SUPPLIED MATERIAL below:

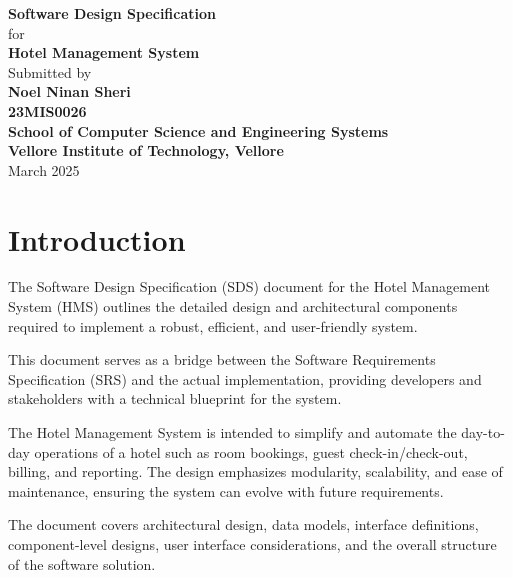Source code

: \documentclass[a4paper,12pt]{article}
\title{}
\author{}
\date{}
\begin{document}
\fontsize{13}{16}\selectfont

\begin{titlepage}
\begin{center}
\vspace*{3cm}
\Huge \textbf{Software Design Specification} \\
\vspace{0.5cm}
\LARGE for \\
\vspace{0.5cm}
\Huge \textbf{Hotel Management System} \\

\vspace{3cm}
\Large
Submitted by \\
\vspace{0.3cm}
\textbf{Noel Ninan Sheri} \\
\textbf{23MIS0026} \\
\textbf{School of Computer Science and Engineering Systems} \\
\textbf{Vellore Institute of Technology, Vellore} \\

\vfill
\Large March 2025
\end{center}
\end{titlepage}

\newpage
\tableofcontents
\newpage

\section{Introduction}

The Software Design Specification (SDS) document for the Hotel Management System (HMS) outlines the detailed design and architectural components required to implement a robust, efficient, and user-friendly system. 

This document serves as a bridge between the Software Requirements Specification (SRS) and the actual implementation, providing developers and stakeholders with a technical blueprint for the system.

The Hotel Management System is intended to simplify and automate the day-to-day operations of a hotel such as room bookings, guest check-in/check-out, billing, and reporting. The design emphasizes modularity, scalability, and ease of maintenance, ensuring the system can evolve with future requirements.

The document covers architectural design, data models, interface definitions, component-level designs, user interface considerations, and the overall structure of the software solution.
\end{document}
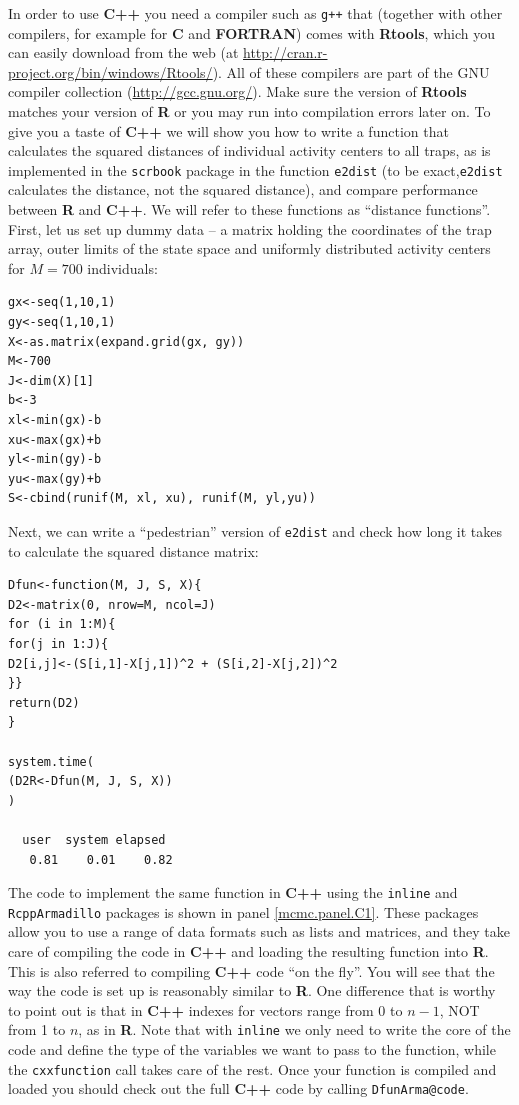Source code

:In order to use {\bf C++} you need a compiler such as \verb!g++!
that (together with other compilers, for example for {\bf C} and {\bf FORTRAN}) comes with {\bf Rtools}, which you can easily download from the web (at \url{http://cran.r-project.org/bin/windows/Rtools/}). All of these compilers are part of the GNU compiler collection (\url{http://gcc.gnu.org/}). Make sure the version of {\bf Rtools} matches your version of {\bf R} or you may run into compilation errors later on.
To give you a taste of {\bf C++} we will show you how to write a function that calculates the squared distances of individual activity centers to all traps, as is implemented in the {\tt scrbook} package in the function {\tt e2dist} (to be exact,{\tt e2dist} calculates the distance, not the squared distance), and compare performance between {\bf R} and {\bf C++}. We will refer to these functions as ``distance functions''. First, let us set up dummy data --  a matrix holding the coordinates of the trap array, outer limits of the state space and uniformly distributed activity centers for $M=700$ individuals:
{\small
\begin{verbatim}
gx<-seq(1,10,1)
gy<-seq(1,10,1)
X<-as.matrix(expand.grid(gx, gy))
M<-700
J<-dim(X)[1]
b<-3
xl<-min(gx)-b
xu<-max(gx)+b
yl<-min(gy)-b
yu<-max(gy)+b
S<-cbind(runif(M, xl, xu), runif(M, yl,yu))
\end{verbatim}
}
Next, we can write a ``pedestrian'' version of {\tt e2dist} and check how long it takes to calculate the squared distance matrix:
{\small
\begin{verbatim}
Dfun<-function(M, J, S, X){
D2<-matrix(0, nrow=M, ncol=J)
for (i in 1:M){
for(j in 1:J){
D2[i,j]<-(S[i,1]-X[j,1])^2 + (S[i,2]-X[j,2])^2
}}
return(D2)
}

system.time(
(D2R<-Dfun(M, J, S, X))
)

  user  system elapsed
   0.81    0.01    0.82
\end{verbatim}
}
The code to implement the same function in {\bf C++}
using the {\tt inline} and {\tt RcppArmadillo} packages is shown in panel \ref{mcmc.panel.C1}. These packages allow you to use a range of data formats such as lists and matrices, and they take care of compiling the code in {\bf C++} and loading the resulting function into {\bf R}. This is also referred to compiling {\bf C++} code ``on the fly''. You will see that the way the code is set up is reasonably similar to {\bf R}. One difference that is worthy to point out is that in {\bf C++} indexes for vectors range from 0 to $n-1$, NOT from 1 to $n$, as in {\bf R}. Note that with {\tt inline} we only need to write the core of the code and define the type of the variables we want to pass to the function, while the {\tt cxxfunction} call takes care of the rest. Once your function is compiled and loaded you should check out the full {\bf C++} code by calling {\tt DfunArma@code}.

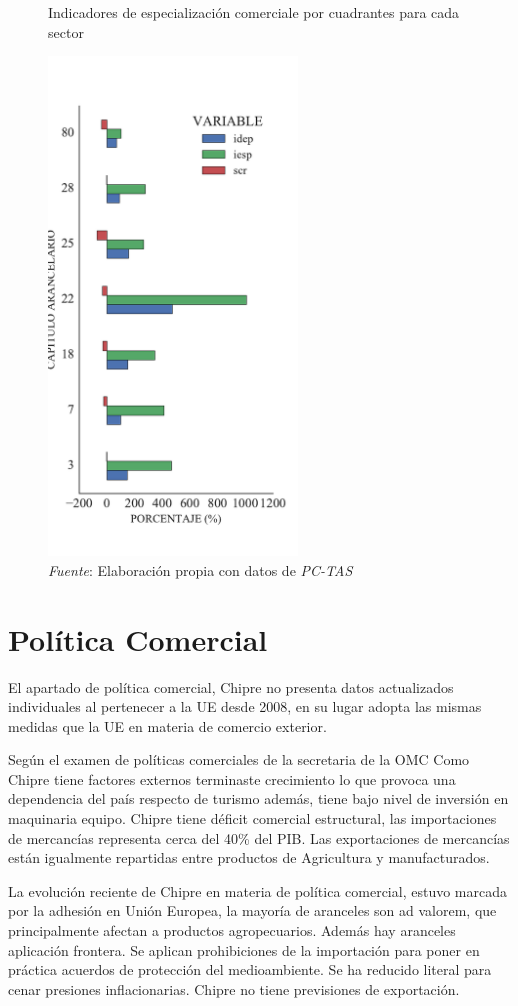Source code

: \documentclass[a4paper,openright,12pt]{book}
\begin{document}
\begin{figure}[ht]
    \centering
    \caption{Indicadores de especialización comerciale por cuadrantes para cada sector}
    \includegraphics[width=250px]{esp_c4.pdf}
    \caption*{\textit{Fuente}: Elaboración propia con datos de \textit{PC-TAS}}
    \label{esp_c4}
\end{figure}

\chapter{Política Comercial}

El apartado de política comercial, Chipre no presenta datos actualizados individuales al pertenecer a la UE desde 2008, en su lugar adopta las mismas medidas que la UE en materia de comercio exterior.

Según el examen de políticas comerciales de la secretaria de la OMC Como Chipre tiene factores externos terminaste crecimiento lo que provoca una dependencia del país respecto de turismo además, tiene bajo nivel de inversión en maquinaria equipo. Chipre tiene déficit comercial estructural, las importaciones de mercancías representa cerca del 40\% del PIB. Las exportaciones de mercancías están igualmente repartidas entre productos de Agricultura y manufacturados.

La evolución reciente de Chipre en materia de política comercial, estuvo marcada por la adhesión en Unión Europea, la mayoría de aranceles son ad valorem, que principalmente afectan a productos agropecuarios. Además hay aranceles aplicación frontera. Se aplican prohibiciones de la importación para poner en práctica acuerdos de protección del medioambiente. Se ha reducido literal para cenar presiones inflacionarias. Chipre no tiene previsiones de exportación.
\end{document}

End of SUPPLIED MATERIAL.

REQUIREMENT: Copy exactly, and only, the lines from the first line of the material through the line that contains "of Computer Science", both ends kept; no pictures.

TASK SOLUTION:
Source code

: \documentclass[a4paper,12pt]{article}
\title{}
\author{}
\date{}
\begin{document}
\fontsize{13}{16}\selectfont

\begin{titlepage}
\begin{center}
\vspace*{3cm}
\Huge \textbf{Software Design Specification} \\
\vspace{0.5cm}
\LARGE for \\
\vspace{0.5cm}
\Huge \textbf{Hotel Management System} \\

\vspace{3cm}
\Large
Submitted by \\
\vspace{0.3cm}
\textbf{Noel Ninan Sheri} \\
\textbf{23MIS0026} \\
\textbf{School of Computer Science and Engineering Systems} \\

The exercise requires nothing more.